@joeld@jesse It's possible to have Webfinger identities for the main domain, which use home pages and ActivityPub streams on a different hostname. So you could have your Web pages at <something>.<name>.<tld> but all the Webfinger addresses could be <user>@<name>.<tld>
@joeld@jesse The problem is that some programmers just do text manipulation on the Webfinger addresses instead of doing the work of discovering the important info. This is a bugfeature of Webfinger.
@joeld@jesse@evan You can have your instance wherever, and have @<user>@<name>.<tld> point there. For wherever, I'd go with something like fedi or social. Definitely not Mastodon (because if you ever change server software, you can't use Mastodon as the hostname due to its trademark), and not any other software name, either.
I think there was a plan at one point to use SRV records in DNS as a way to find the right server to query for Webfinger, but it was too complex and didn't end up in the final spec.

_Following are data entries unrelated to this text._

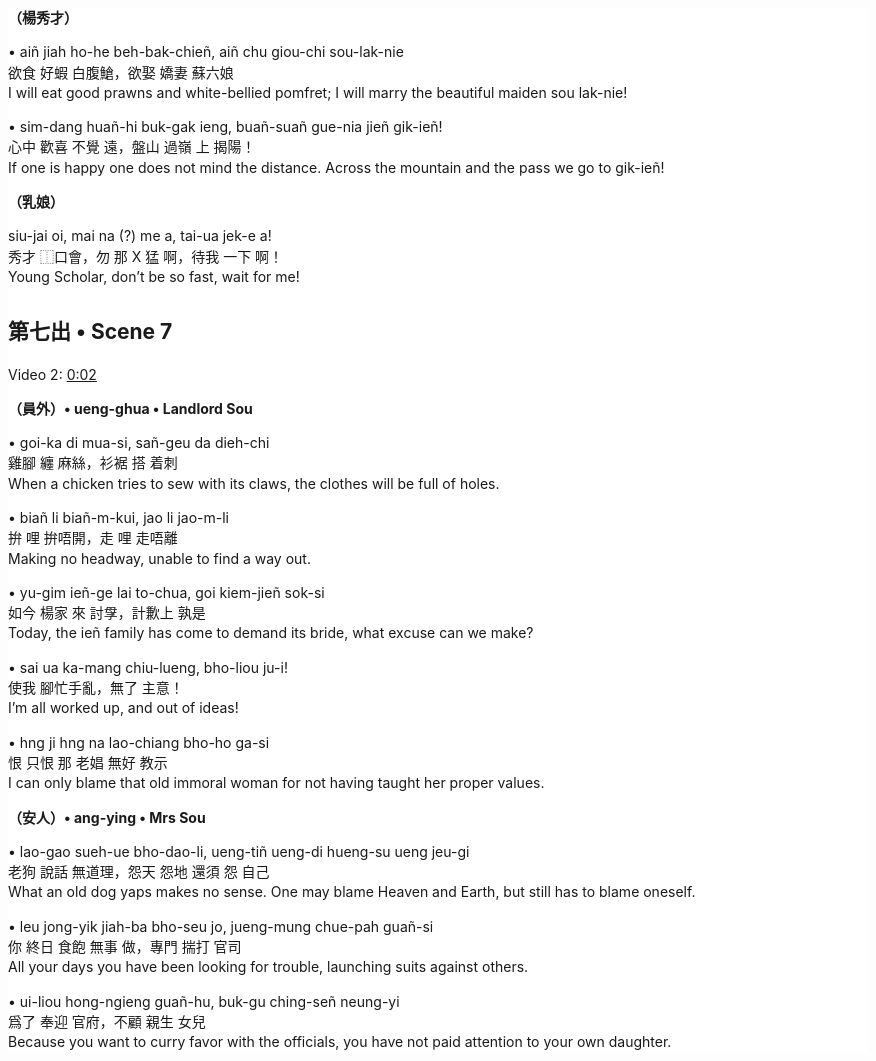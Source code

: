 **（楊秀才）**

• aiñ jiah ho-he beh-bak-chieñ, aiñ chu giou-chi sou-lak-nie<br/>
欲食 好蝦 白腹䱽，欲娶 嬌妻 蘇六娘<br/>
I will eat good prawns and white-bellied pomfret; I will marry the beautiful maiden sou lak-nie!

• sim-dang huañ-hi buk-gak ieng, buañ-suañ gue-nia jieñ gik-ieñ!<br/>
心中 歡喜 不覺 遠，盤山 過嶺 上 揭陽！<br/>
If one is happy one does not mind the distance. Across the mountain and the pass we go to gik-ieñ!

**（乳娘）**

siu-jai oi, mai na (?) me a, tai-ua jek-e a!<br/>
秀才 ⿰口會，勿 那 X 猛 啊，待我 一下 啊！<br/>
Young Scholar, don’t be so fast, wait for me!

## 第七出 • Scene 7

Video 2: [0:02](https://youtu.be/OepVJnOc_D0?t=2)

**（員外）• ueng-ghua • Landlord Sou**

• goi-ka di mua-si, sañ-geu da dieh-chi<br/>
雞腳 纏 麻絲，衫裾 搭 着刺<br/>
When a chicken tries to sew with its claws, the clothes will be full of holes.

• biañ li biañ-m-kui, jao li jao-m-li<br/>
拚 哩 拚唔開，走 哩 走唔離<br/>
Making no headway, unable to find a way out.

• yu-gim ieñ-ge lai to-chua, goi kiem-jieñ sok-si<br/>
如今 楊家 來 討𡥘，計歉上 孰是<br/>
Today, the ieñ family has come to demand its bride, what excuse can we make?

• sai ua ka-mang chiu-lueng, bho-liou ju-i!<br/>
使我 腳忙手亂，無了 主意！<br/>
I’m all worked up, and out of ideas!

• hng ji hng na lao-chiang bho-ho ga-si<br/>
恨 只恨 那 老娼 無好 教示<br/>
I can only blame that old immoral woman for not having taught her proper values.

**（安人）• ang-ying • Mrs Sou**

• lao-gao sueh-ue bho-dao-li, ueng-tiñ ueng-di hueng-su ueng jeu-gi<br/>
老狗 說話 無道理，怨天 怨地 還須 怨 自己<br/>
What an old dog yaps makes no sense. One may blame Heaven and Earth, but still has to blame oneself.

• leu jong-yik jiah-ba bho-seu jo, jueng-mung chue-pah guañ-si<br/>
你 終日 食飽 無事 做，專門 揣打 官司<br/>
All your days you have been looking for trouble, launching suits against others.

• ui-liou hong-ngieng guañ-hu, buk-gu ching-señ neung-yi<br/>
爲了 奉迎 官府，不顧 親生 女兒<br/>
Because you want to curry favor with the officials, you have not paid attention to your own daughter.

@evan@algernon@jesse OK I see, except it’s really not like MX at all. It’s not handled via DNS but by making sure your web server is set up to redirect certain HTTP requests. (Good luck if your domain points at something like Wix or Squarespace?) It would have been a lot simpler if they had used a DNS-based approach instead.
@evan@joeld@algernon@jesse Maybe I'm not understanding something about this, but if I do a webfinger redirect from my domain (say, @me@stevebate.net) to @steve isn't the latter still going to be my "real" federation identity? My posts will still be published using the mastodon.tech instance address, right?
@admin@algernon@evan@jesse@joeld I've read the WebFinger spec and it seems like it could *theoretically* do what we're discussing, but unless an instance has code to implement a proxy for the external account alias, I don't see how it would work in practice.